For Best Buy (BBY), holiday-quarter performance was the primary reason for the retailer's underperformance. Amid pressure from heavy promotional activity throughout the industry, the company saw a 0.8% decline in same-store sales, and that announcement caused the stock to almost 30% in a single day. Even as the company has seen some success in bolstering its online sales, Best Buy (BBY) will have to show that the progress it made in 2013 wasn't just a single-year fluke that won't be sustainable in 2014 or beyond. In that vein, the company's more recent full earnings release gives investors some hope that it will be able to recover fully, given enough time.
GameStop (GME) has had to deal with the same general problems, with weak sales during the holiday season being especially disappointing given the release of two major new game consoles into the video game market. Yet GameStop's (GME) problems are also more fundamental, as console-makers and video game designers aim to eliminate the retailer's middleman status and offer more direct conduits for gamers to get their hands on new titles. With such a fundamental threat to its business model, the video game retailer once again has to find new ways to get people into its retail locations.

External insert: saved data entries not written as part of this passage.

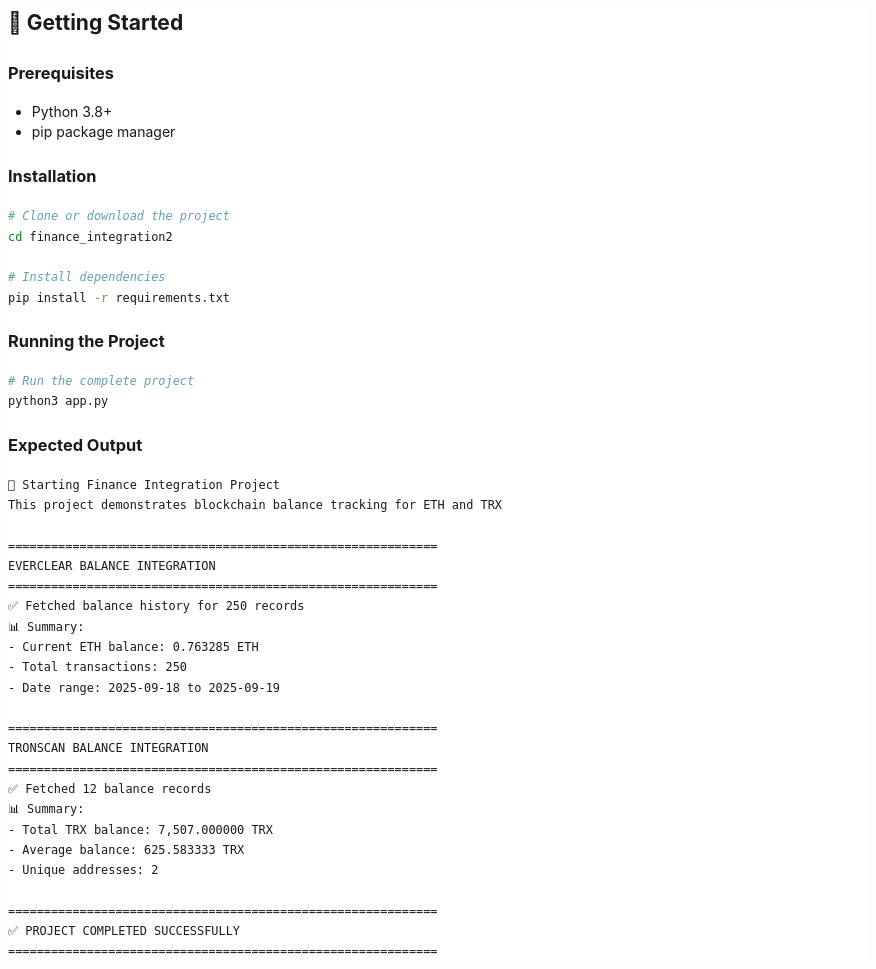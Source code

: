 ## 🚀 Getting Started

### Prerequisites

- Python 3.8+
- pip package manager

### Installation

```bash
# Clone or download the project
cd finance_integration2

# Install dependencies
pip install -r requirements.txt
```

### Running the Project

```bash
# Run the complete project
python3 app.py
```

### Expected Output

```
🚀 Starting Finance Integration Project
This project demonstrates blockchain balance tracking for ETH and TRX

============================================================
EVERCLEAR BALANCE INTEGRATION
============================================================
✅ Fetched balance history for 250 records
📊 Summary:
- Current ETH balance: 0.763285 ETH
- Total transactions: 250
- Date range: 2025-09-18 to 2025-09-19

============================================================
TRONSCAN BALANCE INTEGRATION
============================================================
✅ Fetched 12 balance records
📊 Summary:
- Total TRX balance: 7,507.000000 TRX
- Average balance: 625.583333 TRX
- Unique addresses: 2

============================================================
✅ PROJECT COMPLETED SUCCESSFULLY
============================================================
```
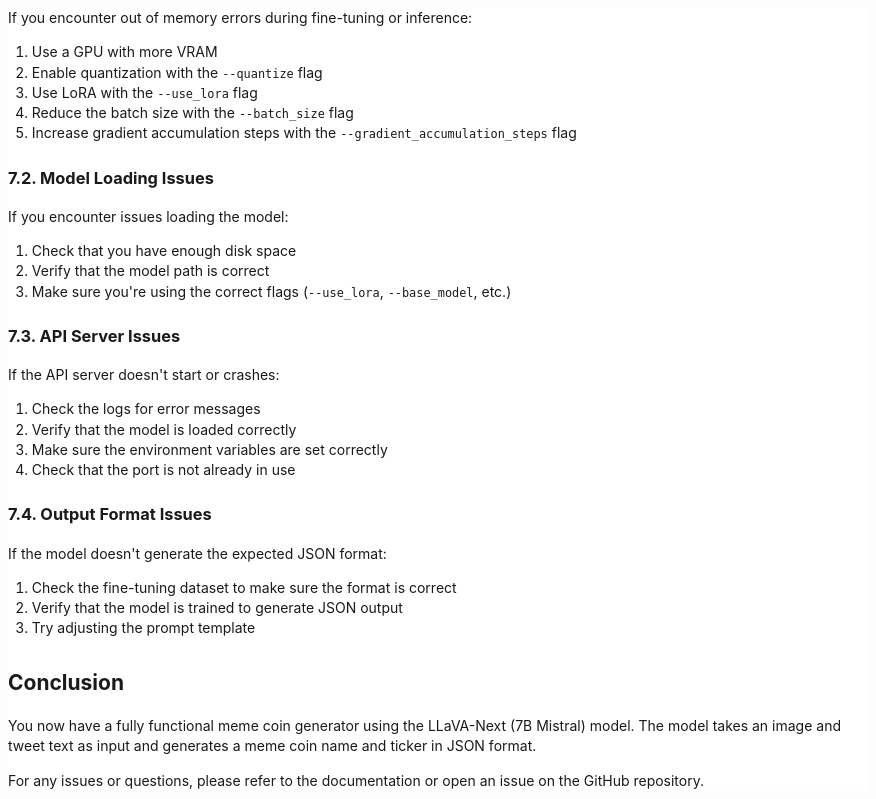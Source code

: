 If you encounter out of memory errors during fine-tuning or inference:

1. Use a GPU with more VRAM
2. Enable quantization with the `--quantize` flag
3. Use LoRA with the `--use_lora` flag
4. Reduce the batch size with the `--batch_size` flag
5. Increase gradient accumulation steps with the `--gradient_accumulation_steps` flag

### 7.2. Model Loading Issues

If you encounter issues loading the model:

1. Check that you have enough disk space
2. Verify that the model path is correct
3. Make sure you're using the correct flags (`--use_lora`, `--base_model`, etc.)

### 7.3. API Server Issues

If the API server doesn't start or crashes:

1. Check the logs for error messages
2. Verify that the model is loaded correctly
3. Make sure the environment variables are set correctly
4. Check that the port is not already in use

### 7.4. Output Format Issues

If the model doesn't generate the expected JSON format:

1. Check the fine-tuning dataset to make sure the format is correct
2. Verify that the model is trained to generate JSON output
3. Try adjusting the prompt template

## Conclusion

You now have a fully functional meme coin generator using the LLaVA-Next (7B Mistral) model. The model takes an image and tweet text as input and generates a meme coin name and ticker in JSON format.

For any issues or questions, please refer to the documentation or open an issue on the GitHub repository.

Meanwhile, Starbucks (SBUX) and Amazon (AMZN) have had more modest setbacks lead to small corrections for their shares. In Starbucks' case, rising coffee prices pose a threat, as does the trend toward for less traffic in brick-and-mortar retail where its coffee shops often rely on shoppers for business. Yet the coffee giant hopes that its popular loyalty program and its diversified mix of beverages will keep driving customers through its doors. Amazon (AMZN) had an ugly earnings report, with revenue growth falling short of investors' ambitious expectations. Yet as usual, the online-retail giant is casting its lot on its long-term prospects, continuing to willingly sacrifice immediate profits for the sake of future growth. Investors occasionally lose patience with that approach, but eventually, Amazon (AMZN) will shift toward a more present-focused strategy that could produce the profits that investors have long dreamed of.
Obviously, it's too early to be certain after just two months whether 2014 will prove to be a lasting reversal of fortune for these four stocks. Still, with early signs pointing to some new challenges, these companies will have to work harder to avoid giving back more ground in the months to come.